A China ampliou significativamente a aquisição de soja brasileira, consolidando uma mudança estratégica no fluxo de commodities globais, conforme dados divulgados nesta segunda-feira, 20/07/2026, pela Administração Geral das Alfândegas da China. A decisão do governo chinês, que reflete um reposicionamento comercial em resposta às tensões com os EUA, impacta diretamente a balança comercial e a segurança alimentar das duas potências, priorizando o produto brasileiro devido à sua competitividade e alta oferta.
Em junho, o Brasil forneceu 12,08 milhões de toneladas de soja para o mercado chinês, um incremento de 13,7% em comparação ao mesmo mês de 2025. Em contrapartida, as importações do grão proveniente dos EUA registraram uma queda de 20,6%, totalizando 1,27 milhão de toneladas. Esse movimento ocorre em um cenário de busca por estabilidade no fornecimento, após Pequim ter atingido o recorde histórico de 13,55 milhões de toneladas importadas apenas no sexto mês do ano.

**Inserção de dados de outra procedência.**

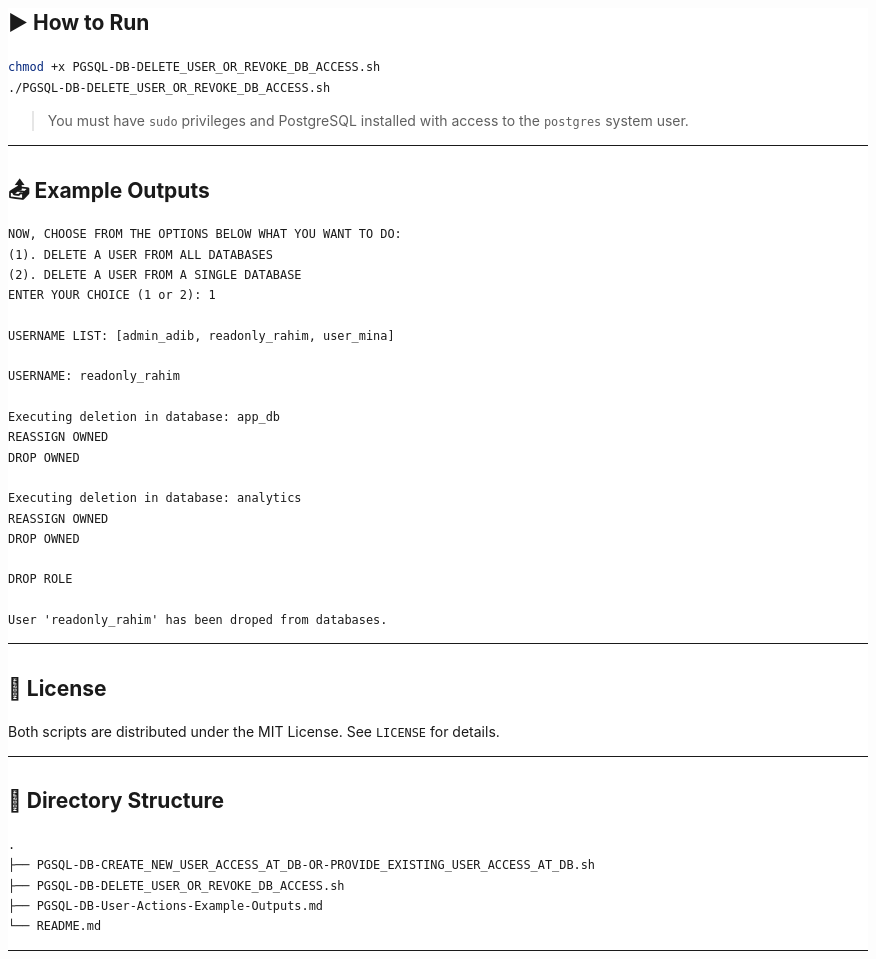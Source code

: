 
## ▶️ How to Run

```bash
chmod +x PGSQL-DB-DELETE_USER_OR_REVOKE_DB_ACCESS.sh
./PGSQL-DB-DELETE_USER_OR_REVOKE_DB_ACCESS.sh
```

> You must have `sudo` privileges and PostgreSQL installed with access to the `postgres` system user.

---

## 📤 Example Outputs

```
NOW, CHOOSE FROM THE OPTIONS BELOW WHAT YOU WANT TO DO:
(1). DELETE A USER FROM ALL DATABASES
(2). DELETE A USER FROM A SINGLE DATABASE
ENTER YOUR CHOICE (1 or 2): 1

USERNAME LIST: [admin_adib, readonly_rahim, user_mina]

USERNAME: readonly_rahim

Executing deletion in database: app_db
REASSIGN OWNED
DROP OWNED

Executing deletion in database: analytics
REASSIGN OWNED
DROP OWNED

DROP ROLE

User 'readonly_rahim' has been droped from databases.
```

---

## 📄 License

Both scripts are distributed under the MIT License. See `LICENSE` for details.

---

## 📁 Directory Structure

```
.
├── PGSQL-DB-CREATE_NEW_USER_ACCESS_AT_DB-OR-PROVIDE_EXISTING_USER_ACCESS_AT_DB.sh
├── PGSQL-DB-DELETE_USER_OR_REVOKE_DB_ACCESS.sh
├── PGSQL-DB-User-Actions-Example-Outputs.md
└── README.md
```

---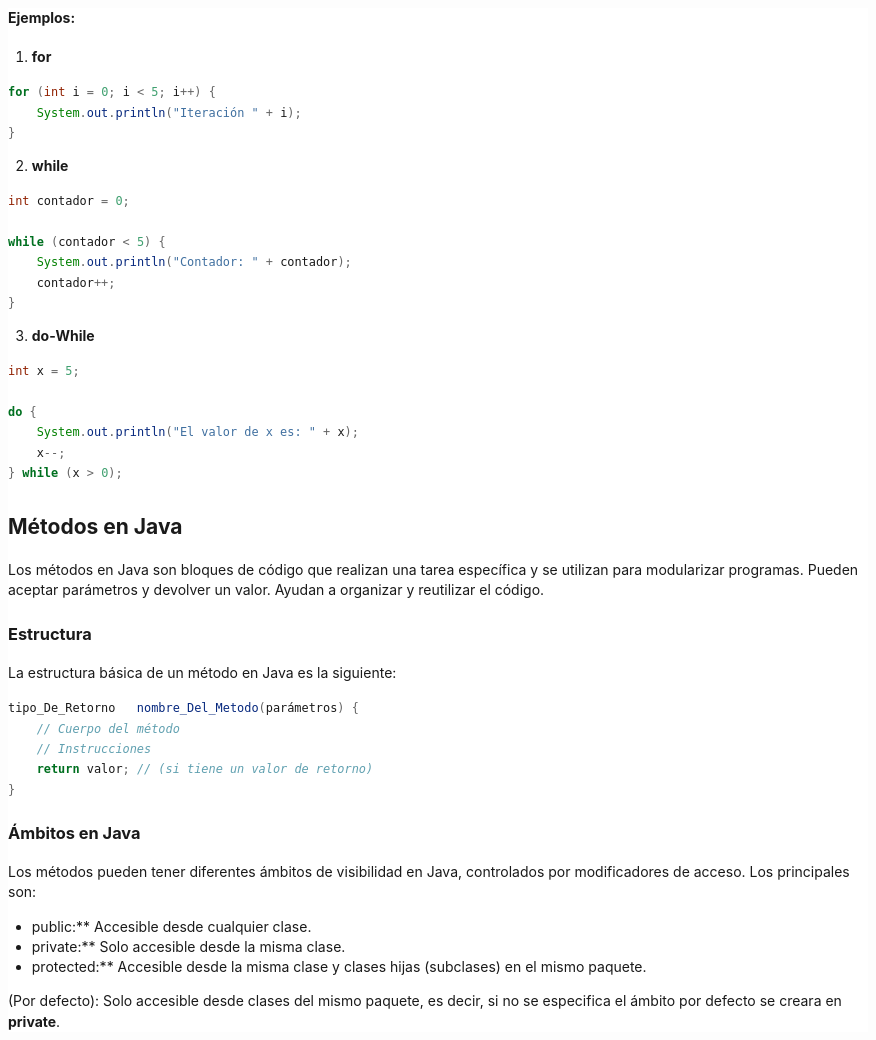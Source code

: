 #### Ejemplos:

1. **for**
```java
for (int i = 0; i < 5; i++) {
    System.out.println("Iteración " + i);
}
```
2. **while**
```java
int contador = 0;

while (contador < 5) {
    System.out.println("Contador: " + contador);
    contador++;
}
```
3. **do-While**
```java
int x = 5;

do {
    System.out.println("El valor de x es: " + x);
    x--;
} while (x > 0);
```

## Métodos en Java 
Los métodos en Java son bloques de código que realizan una tarea específica y se utilizan para modularizar programas. Pueden aceptar parámetros y devolver un valor. Ayudan a organizar y reutilizar el código.

### Estructura
La estructura básica de un método en Java es la siguiente:
```java 
tipo_De_Retorno   nombre_Del_Metodo(parámetros) {
    // Cuerpo del método
    // Instrucciones
    return valor; // (si tiene un valor de retorno)
}
```
### Ámbitos en Java
Los métodos pueden tener diferentes ámbitos de visibilidad en Java, controlados por modificadores de acceso. Los principales son:

+ public:** Accesible desde cualquier clase.
+ private:** Solo accesible desde la misma clase.
+ protected:** Accesible desde la misma clase y clases hijas (subclases) en el mismo paquete.

(Por defecto): Solo accesible desde clases del mismo paquete, es decir, si no se especifica el ámbito por defecto se creara en **private**.
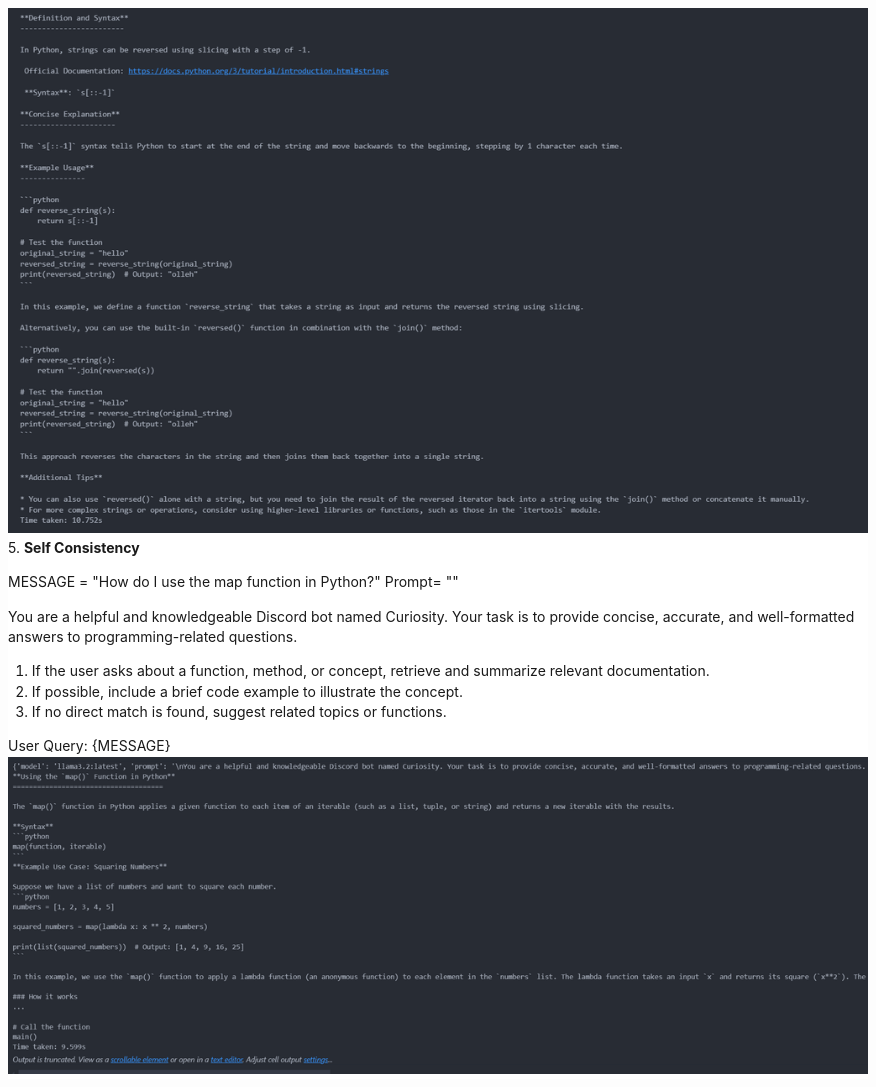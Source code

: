    ![1740546243038](image/testing/1740546243038.png)
5. **Self Consistency**

   MESSAGE = "How do I use the map function in Python?"
   Prompt= ""

   You are a helpful and knowledgeable Discord bot named Curiosity. Your task is to provide concise, accurate, and well-formatted answers to programming-related questions.

   1. If the user asks about a function, method, or concept, retrieve and summarize relevant documentation.
   2. If possible, include a brief code example to illustrate the concept.
   3. If no direct match is found, suggest related topics or functions.

   User Query: {MESSAGE}
   ![1740544509150](image/testing/1740544509150.png)
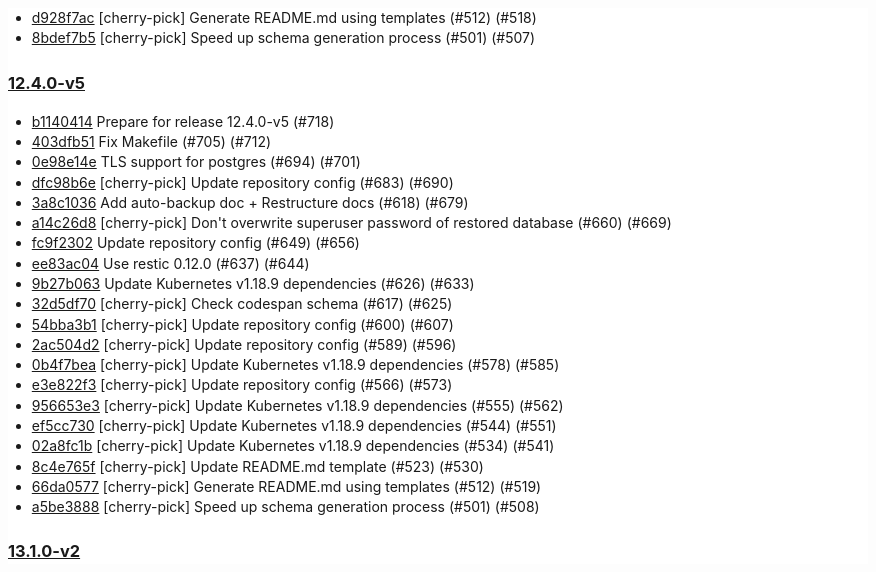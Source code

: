 - [d928f7ac](https://github.com/stashed/postgres/commit/d928f7ac) [cherry-pick] Generate README.md using templates (#512) (#518)
- [8bdef7b5](https://github.com/stashed/postgres/commit/8bdef7b5) [cherry-pick] Speed up schema generation process (#501) (#507)


### [12.4.0-v5](https://github.com/stashed/postgres/releases/tag/12.4.0-v5)

- [b1140414](https://github.com/stashed/postgres/commit/b1140414) Prepare for release 12.4.0-v5 (#718)
- [403dfb51](https://github.com/stashed/postgres/commit/403dfb51) Fix Makefile (#705) (#712)
- [0e98e14e](https://github.com/stashed/postgres/commit/0e98e14e) TLS support for postgres (#694) (#701)
- [dfc98b6e](https://github.com/stashed/postgres/commit/dfc98b6e) [cherry-pick] Update repository config (#683) (#690)
- [3a8c1036](https://github.com/stashed/postgres/commit/3a8c1036) Add auto-backup doc + Restructure docs (#618) (#679)
- [a14c26d8](https://github.com/stashed/postgres/commit/a14c26d8) [cherry-pick] Don't overwrite superuser password of restored database (#660) (#669)
- [fc9f2302](https://github.com/stashed/postgres/commit/fc9f2302) Update repository config (#649) (#656)
- [ee83ac04](https://github.com/stashed/postgres/commit/ee83ac04) Use restic 0.12.0 (#637) (#644)
- [9b27b063](https://github.com/stashed/postgres/commit/9b27b063) Update Kubernetes v1.18.9 dependencies (#626) (#633)
- [32d5df70](https://github.com/stashed/postgres/commit/32d5df70) [cherry-pick] Check codespan schema (#617) (#625)
- [54bba3b1](https://github.com/stashed/postgres/commit/54bba3b1) [cherry-pick] Update repository config (#600) (#607)
- [2ac504d2](https://github.com/stashed/postgres/commit/2ac504d2) [cherry-pick] Update repository config (#589) (#596)
- [0b4f7bea](https://github.com/stashed/postgres/commit/0b4f7bea) [cherry-pick] Update Kubernetes v1.18.9 dependencies (#578) (#585)
- [e3e822f3](https://github.com/stashed/postgres/commit/e3e822f3) [cherry-pick] Update repository config (#566) (#573)
- [956653e3](https://github.com/stashed/postgres/commit/956653e3) [cherry-pick] Update Kubernetes v1.18.9 dependencies (#555) (#562)
- [ef5cc730](https://github.com/stashed/postgres/commit/ef5cc730) [cherry-pick] Update Kubernetes v1.18.9 dependencies (#544) (#551)
- [02a8fc1b](https://github.com/stashed/postgres/commit/02a8fc1b) [cherry-pick] Update Kubernetes v1.18.9 dependencies (#534) (#541)
- [8c4e765f](https://github.com/stashed/postgres/commit/8c4e765f) [cherry-pick] Update README.md template (#523) (#530)
- [66da0577](https://github.com/stashed/postgres/commit/66da0577) [cherry-pick] Generate README.md using templates (#512) (#519)
- [a5be3888](https://github.com/stashed/postgres/commit/a5be3888) [cherry-pick] Speed up schema generation process (#501) (#508)


### [13.1.0-v2](https://github.com/stashed/postgres/releases/tag/13.1.0-v2)
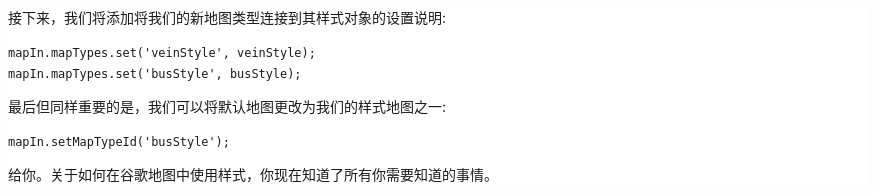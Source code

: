 接下来，我们将添加将我们的新地图类型连接到其样式对象的设置说明:

```html
mapIn.mapTypes.set('veinStyle', veinStyle);
mapIn.mapTypes.set('busStyle', busStyle);
```

最后但同样重要的是，我们可以将默认地图更改为我们的样式地图之一:

```html
mapIn.setMapTypeId('busStyle');
```

给你。关于如何在谷歌地图中使用样式，你现在知道了所有你需要知道的事情。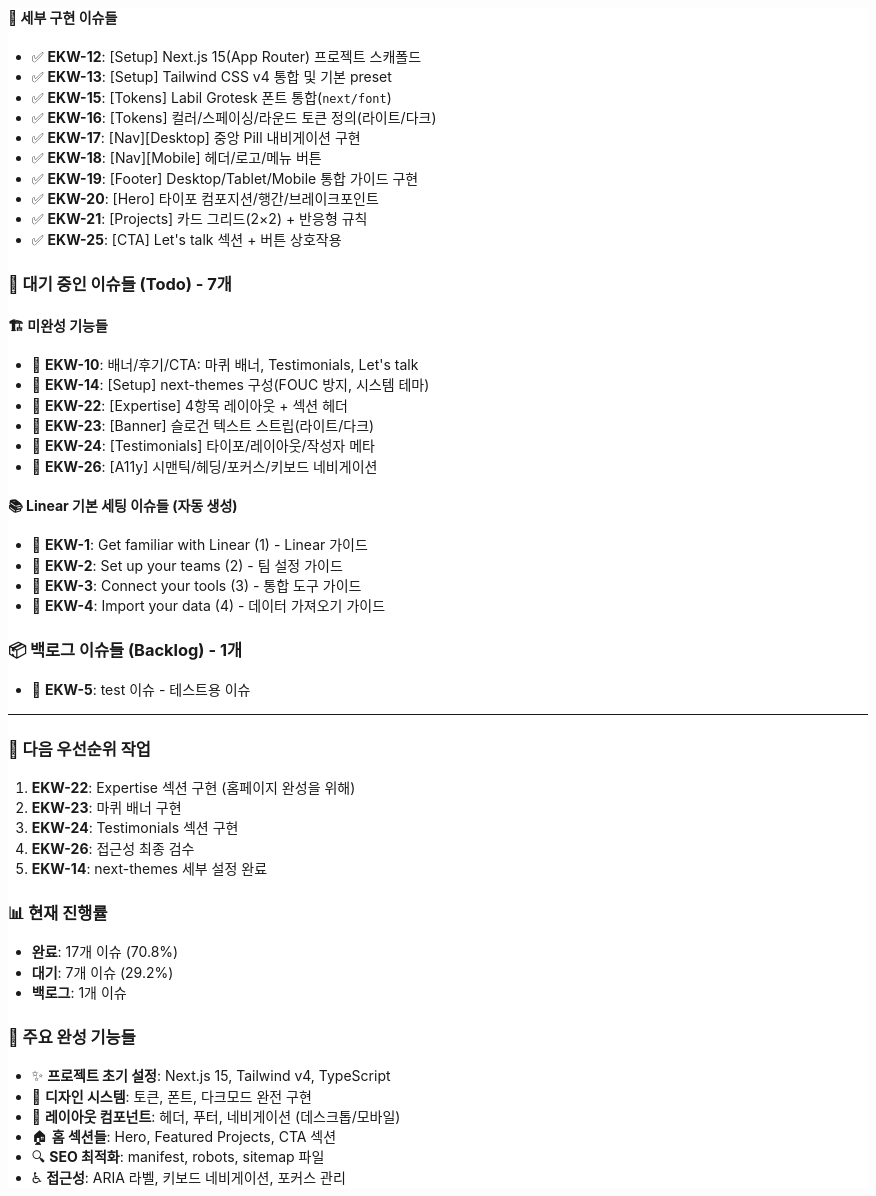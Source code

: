 #### 🔧 세부 구현 이슈들
- ✅ **EKW-12**: [Setup] Next.js 15(App Router) 프로젝트 스캐폴드
- ✅ **EKW-13**: [Setup] Tailwind CSS v4 통합 및 기본 preset  
- ✅ **EKW-15**: [Tokens] Labil Grotesk 폰트 통합(`next/font`)
- ✅ **EKW-16**: [Tokens] 컬러/스페이싱/라운드 토큰 정의(라이트/다크)
- ✅ **EKW-17**: [Nav][Desktop] 중앙 Pill 내비게이션 구현
- ✅ **EKW-18**: [Nav][Mobile] 헤더/로고/메뉴 버튼
- ✅ **EKW-19**: [Footer] Desktop/Tablet/Mobile 통합 가이드 구현
- ✅ **EKW-20**: [Hero] 타이포 컴포지션/행간/브레이크포인트  
- ✅ **EKW-21**: [Projects] 카드 그리드(2×2) + 반응형 규칙
- ✅ **EKW-25**: [CTA] Let's talk 섹션 + 버튼 상호작용

### 🚧 대기 중인 이슈들 (Todo) - 7개

#### 🏗️ 미완성 기능들
- 🔄 **EKW-10**: 배너/후기/CTA: 마퀴 배너, Testimonials, Let's talk
- 🔄 **EKW-14**: [Setup] next-themes 구성(FOUC 방지, 시스템 테마)
- 🔄 **EKW-22**: [Expertise] 4항목 레이아웃 + 섹션 헤더
- 🔄 **EKW-23**: [Banner] 슬로건 텍스트 스트립(라이트/다크)
- 🔄 **EKW-24**: [Testimonials] 타이포/레이아웃/작성자 메타
- 🔄 **EKW-26**: [A11y] 시맨틱/헤딩/포커스/키보드 네비게이션

#### 📚 Linear 기본 세팅 이슈들 (자동 생성)
- 📖 **EKW-1**: Get familiar with Linear (1) - Linear 가이드
- 📖 **EKW-2**: Set up your teams (2) - 팀 설정 가이드
- 📖 **EKW-3**: Connect your tools (3) - 통합 도구 가이드
- 📖 **EKW-4**: Import your data (4) - 데이터 가져오기 가이드

### 📦 백로그 이슈들 (Backlog) - 1개
- 📝 **EKW-5**: test 이슈 - 테스트용 이슈

---

### 🎯 다음 우선순위 작업

1. **EKW-22**: Expertise 섹션 구현 (홈페이지 완성을 위해)
2. **EKW-23**: 마퀴 배너 구현  
3. **EKW-24**: Testimonials 섹션 구현
4. **EKW-26**: 접근성 최종 검수
5. **EKW-14**: next-themes 세부 설정 완료

### 📊 현재 진행률
- **완료**: 17개 이슈 (70.8%)
- **대기**: 7개 이슈 (29.2%) 
- **백로그**: 1개 이슈

### 🚀 주요 완성 기능들
- ✨ **프로젝트 초기 설정**: Next.js 15, Tailwind v4, TypeScript
- 🎨 **디자인 시스템**: 토큰, 폰트, 다크모드 완전 구현  
- 🧩 **레이아웃 컴포넌트**: 헤더, 푸터, 네비게이션 (데스크톱/모바일)
- 🏠 **홈 섹션들**: Hero, Featured Projects, CTA 섹션
- 🔍 **SEO 최적화**: manifest, robots, sitemap 파일
- ♿ **접근성**: ARIA 라벨, 키보드 네비게이션, 포커스 관리
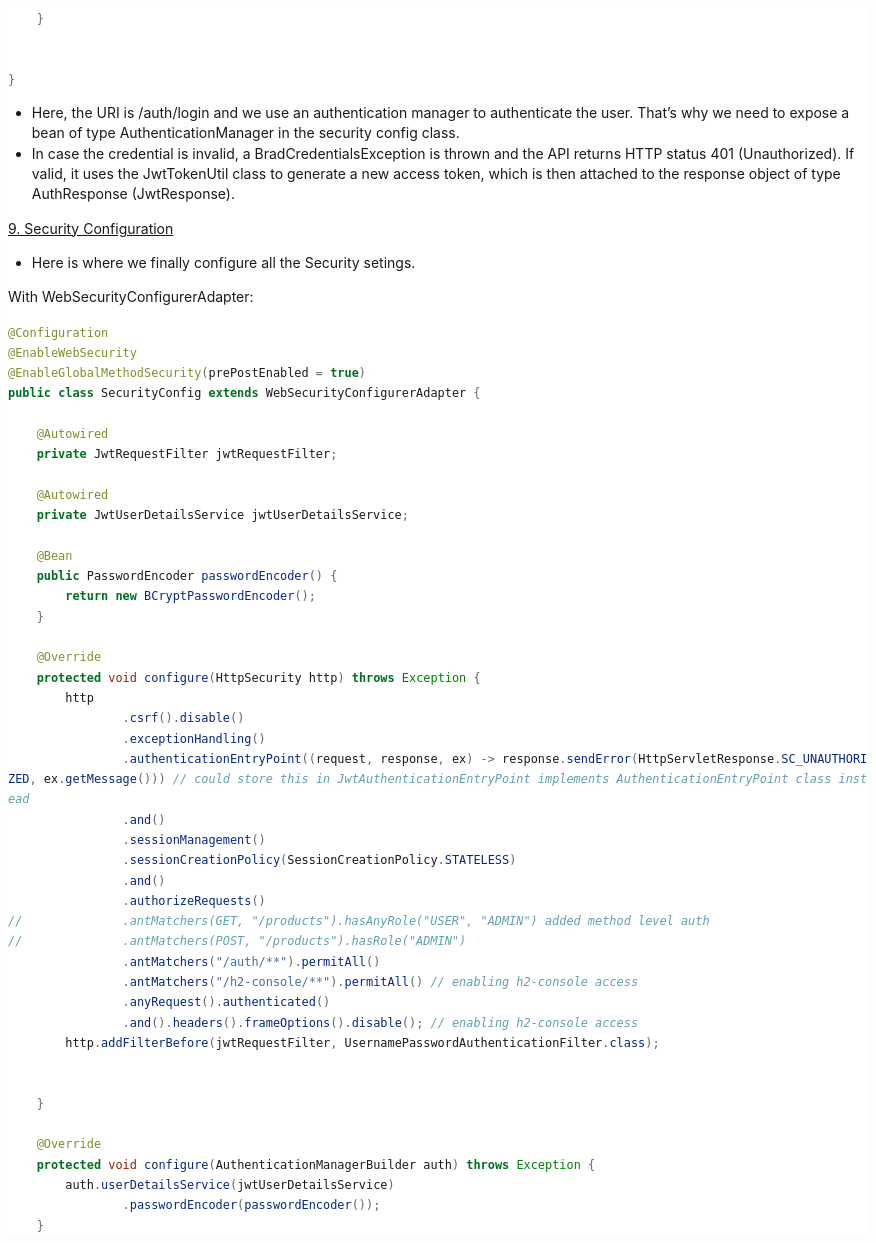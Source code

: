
``` java
    }


}
```

- Here, the URI is /auth/login and we use an authentication manager to authenticate the user. That’s why we need to expose a bean of type AuthenticationManager in the security config class.
- In case the credential is invalid, a BradCredentialsException is thrown and the API returns HTTP status 401 (Unauthorized). If valid, it uses the JwtTokenUtil class to generate a new access token, which is then attached to the response object of type AuthResponse (JwtResponse).


<ins>9. Security Configuration

- Here is where we finally configure all the Security setings.

With WebSecurityConfigurerAdapter:
``` java
@Configuration
@EnableWebSecurity
@EnableGlobalMethodSecurity(prePostEnabled = true)
public class SecurityConfig extends WebSecurityConfigurerAdapter {

    @Autowired
    private JwtRequestFilter jwtRequestFilter;

    @Autowired
    private JwtUserDetailsService jwtUserDetailsService;

    @Bean
    public PasswordEncoder passwordEncoder() {
        return new BCryptPasswordEncoder();
    }

    @Override
    protected void configure(HttpSecurity http) throws Exception {
        http
                .csrf().disable()
                .exceptionHandling()
                .authenticationEntryPoint((request, response, ex) -> response.sendError(HttpServletResponse.SC_UNAUTHORIZED, ex.getMessage())) // could store this in JwtAuthenticationEntryPoint implements AuthenticationEntryPoint class instead
                .and()
                .sessionManagement()
                .sessionCreationPolicy(SessionCreationPolicy.STATELESS)
                .and()
                .authorizeRequests()
//              .antMatchers(GET, "/products").hasAnyRole("USER", "ADMIN") added method level auth
//              .antMatchers(POST, "/products").hasRole("ADMIN")
                .antMatchers("/auth/**").permitAll()
                .antMatchers("/h2-console/**").permitAll() // enabling h2-console access
                .anyRequest().authenticated()
                .and().headers().frameOptions().disable(); // enabling h2-console access
        http.addFilterBefore(jwtRequestFilter, UsernamePasswordAuthenticationFilter.class);


    }

    @Override
    protected void configure(AuthenticationManagerBuilder auth) throws Exception {
        auth.userDetailsService(jwtUserDetailsService)
                .passwordEncoder(passwordEncoder());
    }

```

Impactos de uma relação concentrada
Embora o fortalecimento das exportações agrícolas impulsione o campo e a renda de milhares de produtores no Brasil, especialistas alertam para a vulnerabilidade dessa dependência. Atualmente, a pauta de exportações brasileiras para a China é composta em 90% por commodities como soja, minério de ferro e petróleo.
Essa concentração significa que, embora o setor primário ganhe espaço, setores industriais brasileiros que enfrentam tarifas impostas pelos EUA encontram dificuldades para diversificar seus destinos. Como Pequim prioriza a compra de insumos básicos, produtos manufaturados brasileiros têm tido pouco sucesso em acessar o mercado asiático, evidenciando um limite estrutural para a diversificação da pauta comercial do Brasil.
O cenário permanece monitorado pelo mercado, uma vez que a política de importações da China, que inclui o compromisso de adquirir ao menos 25 milhões de toneladas de soja americana anualmente até 2028, conforme firmado por Donald Trump e Xi Jinping, pode sofrer ajustes conforme a dinâmica das negociações globais.